To be sure, the President is old and feeble. We should grant the powers to his energetic and charismatic vice-president, despite a somewhat shady past. The more conservative Wall Street people in the coalition will be able to control the vice-president easily; don’t worry about past radical rhetoric. Of course, there should be a requirement to consult the President, reserving special powers for actions truly necessary for the emergency.
The night of the January 6 invasion of the Capitol building, I immediately thought of the 1933 Reichstag Fire, when Nazi Brownshirts helped a foolish Communist set fire to the German parliament house and used that as an excuse to arrest the leaders of the German Communist Party and pass an act giving Chancellor Hitler emergency powers for four years to deal with the Communist threat.
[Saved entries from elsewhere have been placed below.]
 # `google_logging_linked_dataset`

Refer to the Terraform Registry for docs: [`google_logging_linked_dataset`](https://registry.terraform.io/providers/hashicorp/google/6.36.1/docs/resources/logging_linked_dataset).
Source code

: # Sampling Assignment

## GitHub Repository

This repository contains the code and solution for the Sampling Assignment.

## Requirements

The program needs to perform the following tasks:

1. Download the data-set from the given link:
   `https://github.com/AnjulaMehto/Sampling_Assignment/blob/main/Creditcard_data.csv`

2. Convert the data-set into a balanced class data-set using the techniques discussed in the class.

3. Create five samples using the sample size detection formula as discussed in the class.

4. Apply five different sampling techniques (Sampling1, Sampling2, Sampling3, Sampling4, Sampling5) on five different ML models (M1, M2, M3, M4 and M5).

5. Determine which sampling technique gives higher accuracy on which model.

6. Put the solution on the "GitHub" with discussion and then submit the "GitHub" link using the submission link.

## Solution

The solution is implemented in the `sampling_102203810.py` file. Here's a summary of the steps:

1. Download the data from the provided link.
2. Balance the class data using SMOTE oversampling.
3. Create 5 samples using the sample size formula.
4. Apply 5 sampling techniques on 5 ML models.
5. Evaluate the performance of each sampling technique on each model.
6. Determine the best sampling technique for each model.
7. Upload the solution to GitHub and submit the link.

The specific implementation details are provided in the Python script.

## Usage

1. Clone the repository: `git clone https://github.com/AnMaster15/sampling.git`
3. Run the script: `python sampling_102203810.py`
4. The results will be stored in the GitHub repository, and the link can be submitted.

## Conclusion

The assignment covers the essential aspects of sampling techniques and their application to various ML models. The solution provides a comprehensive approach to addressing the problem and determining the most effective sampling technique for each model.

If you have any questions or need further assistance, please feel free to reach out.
But most people don’t know any history, and I had to go refresh my own memory on the details. It’s a fascinating story.
Hitler didn’t come to power via a coup. He tried to in 1923 but he failed miserably. That was the Beer Hall Putsch, named after the building in Munich that was pretty much the extent of his conquests before the army crushed him and he went to jail. He used his jail time well, writing Mein Kampf, “My Struggle”. His party remained small for years thereafter, but he had learned his lesson: don’t tangle with the army until you obliterate everyone else first. He was careful to keep the army neutral by not doing anything to offend it and he alternately blackmailed and wooed big business to get political funding. He restricted violence to the petty level of the Brownshirts, his club of young men who liked to hurt people, break windows of Jewish businesses, and have rumbles with their equivalents from the Communist Party.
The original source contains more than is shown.